Brexit, via alle pratiche del divorzio con il governo inglese mai così debole

La fragilità della May fa traballare la posizione britannica al tavolo

Brexit, via alle pratiche del divorzio con il governo inglese mai così debole

Le procedure per il divorzio sono iniziate poco dopo le 11 a palazzo Berlaymont, il quartier generale della Commissione europea a Bruxelles. Nonostante l'occasione il clima era rilassato, le parole dolci: «Quello che ci unisce è più di quello che ci divide», ha esordito David Davis, capo della delegazione inglese. La sua controparte, Michel Barnier, che guida la task force comunitaria, gli ha regalato un bastone da passeggio, ricevendo in cambio un libro sulle più belle camminate in Europa (il francese è un appassionato sportivo). Poi, si sono chiuse le porte e il duello sulla Brexit è ufficialmente iniziato. Dopo una giornata di discussioni Barnier e Davis sono riapparsi di fronte alle telecamere nel tardo pomeriggio e il buonumore non era passato. «Siamo partiti con il piede giusto», ha detto Barnier. Tutti d'accordo sul calendario dei lavori (fissato fino a ottobre e con il primo appuntamento il 17 luglio) e sui primi temi da affrontare: il conto per le spese a carico di Londra e lo status dei cittadini comunitari che vivono in Gran Bretagna. Sul tema si parla da tempo di una iniziativa «generosa» del governo britannico: chi abita in Gran Bretagna da un certo numero di anni potrebbe ricevere un permesso di soggiorno illimitato. Una proposta potrebbe arrivare nei prossimi giorni.

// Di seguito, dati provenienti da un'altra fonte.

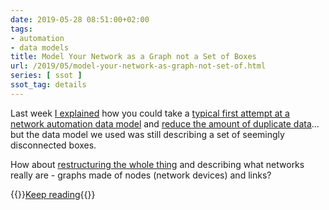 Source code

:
 ```yaml
---
date: 2019-05-28 08:51:00+02:00
tags:
- automation
- data models
title: Model Your Network as a Graph not a Set of Boxes
url: /2019/05/model-your-network-as-graph-not-set-of.html
series: [ ssot ]
ssot_tag: details
---
```

Last week [I explained](/2019/05/data-deduplication-in-network.html) how you could take a [typical first attempt at a network automation data model](/kb/DataModels/) and [reduce the amount of duplicate data](/kb/DataModels/10-Removing%20Duplicate%20Data.html)... but the data model we used was still describing a set of seemingly disconnected boxes.

How about [restructuring the whole thing](/kb/DataModels/20-Restructure.html) and describing what networks really are - graphs made of nodes (network devices) and links?

{{<jump>}}[Keep reading](/kb/DataModels/20-Restructure.html){{</jump>}}
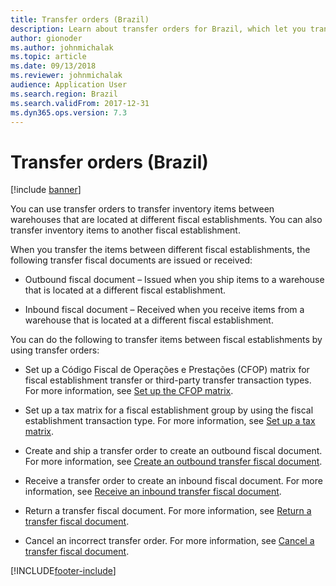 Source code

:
 ```yaml
---
title: Transfer orders (Brazil)
description: Learn about transfer orders for Brazil, which let you transfer inventory items between warehouses or other fiscal establishments.
author: gionoder
ms.author: johnmichalak
ms.topic: article
ms.date: 09/13/2018
ms.reviewer: johnmichalak
audience: Application User
ms.search.region: Brazil
ms.search.validFrom: 2017-12-31
ms.dyn365.ops.version: 7.3
---
```


# Transfer orders (Brazil)

[!include [banner](../../includes/banner.md)]

You can use transfer orders to transfer inventory items between warehouses that are located at different fiscal establishments. You can also transfer inventory items to another fiscal establishment.

When you transfer the items between different fiscal establishments, the following transfer fiscal documents are issued or received:

  - Outbound fiscal document – Issued when you ship items to a warehouse that is located at a different fiscal establishment.
  
  - Inbound fiscal document – Received when you receive items from a warehouse that is located at a different fiscal establishment.

You can do the following to transfer items between fiscal establishments by using transfer orders:

  - Set up a Código Fiscal de Operações e Prestações (CFOP) matrix for fiscal establishment transfer or third-party transfer transaction types. For more information, see [Set up the CFOP matrix](/dynamicsax-2012/appuser-itpro/bra-set-up-the-cfop-matrix?branch=master).

  - Set up a tax matrix for a fiscal establishment group by using the fiscal establishment transaction type. For more information, see [Set up a tax matrix](/dynamicsax-2012/appuser-itpro/bra-set-up-a-tax-matrix?branch=master).

  - Create and ship a transfer order to create an outbound fiscal document. For more information, see [Create an outbound transfer fiscal document](/dynamicsax-2012/appuser-itpro/bra-create-an-outbound-transfer-fiscal-document?branch=master).

  - Receive a transfer order to create an inbound fiscal document. For more information, see [Receive an inbound transfer fiscal document](/dynamicsax-2012/appuser-itpro/bra-receive-an-inbound-transfer-fiscal-document?branch=master).

  - Return a transfer fiscal document. For more information, see [Return a transfer fiscal document](/dynamicsax-2012/appuser-itpro/bra-return-a-transfer-fiscal-document?branch=master).

  - Cancel an incorrect transfer order. For more information, see [Cancel a transfer fiscal document](/dynamicsax-2012/appuser-itpro/bra-cancel-a-transfer-fiscal-document?branch=master).


[!INCLUDE[footer-include](../../../includes/footer-banner.md)]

Un po' a sorpresa invece si è deciso di rimandare la questione del confine irlandese, che sembrava in cima alle priorità negoziali. Ma l'argomento è troppo delicato e potrebbe rivelarsi un problema soprattutto per Londra. Perché la premier inglese Theresa May è arrivata all'appuntamento con la Brexit in condizioni poco meno che disastrose. «Una situazione del genere non la augurerei nemmeno al mio peggior nemico», ha commentato uno dei funzionari europei coinvolti nella trattativa.

Il programma del nuovo governo britannico verrà presentato domani nel tradizionale discorso della Regina, ma la coalizione si regge su un equilibrio precario. Il partitino nord-irlandese Democratic Unionist Party, indispensabile per ottenere la maggioranza, tradizionalista sui diritti civili, vuole un'uscita soft per preservare la frontiera «aperta» con l'Eire. Nel partito Tory a tenere a galla la barca, messa a dura prova dal recente voto, sono stati i 12 eletti in Scozia guidati da Ruth Davidson, lesbica dichiarata e dai toni radicali in campo sociale: anche loro vogliono un addio il più «morbido» possibile. Allo stesso tempo la premier è controllata a vista dagli «hard-liner» conservatori guidati dal ministro degli Esteri Boris Johnson e dal capo delegazione a Bruxelles Davis, che hanno i voti per chiedere una mozione di sfiducia.

Come se ne uscirà? E soprattutto, quale sarà la posizione negoziale britannica? Al momento, e a un anno dal referendum che decise la Brexit, le idee inglesi restano nel merito confuse. Il tempo, tra l'altro, stringe. Bruxelles ha più volte detto che in applicazione dei Trattati comunitari, a due anni esatti dalla notifica dell'addio, e cioè nel marzo 2019, Londra sarà fuori dall'Europa.

Ma di un eventuale accordo dovranno discutere sia il Parlamento europeo sia i singoli Parlamenti nazionali. E quindi dal punto di vista di Bruxelles la fine dei colloqui deve arrivare entro il novembre del 2018. In pratica 16 mesi per districare una matassa fatta da ben 20mila leggi. Il conto alla rovescia è iniziato.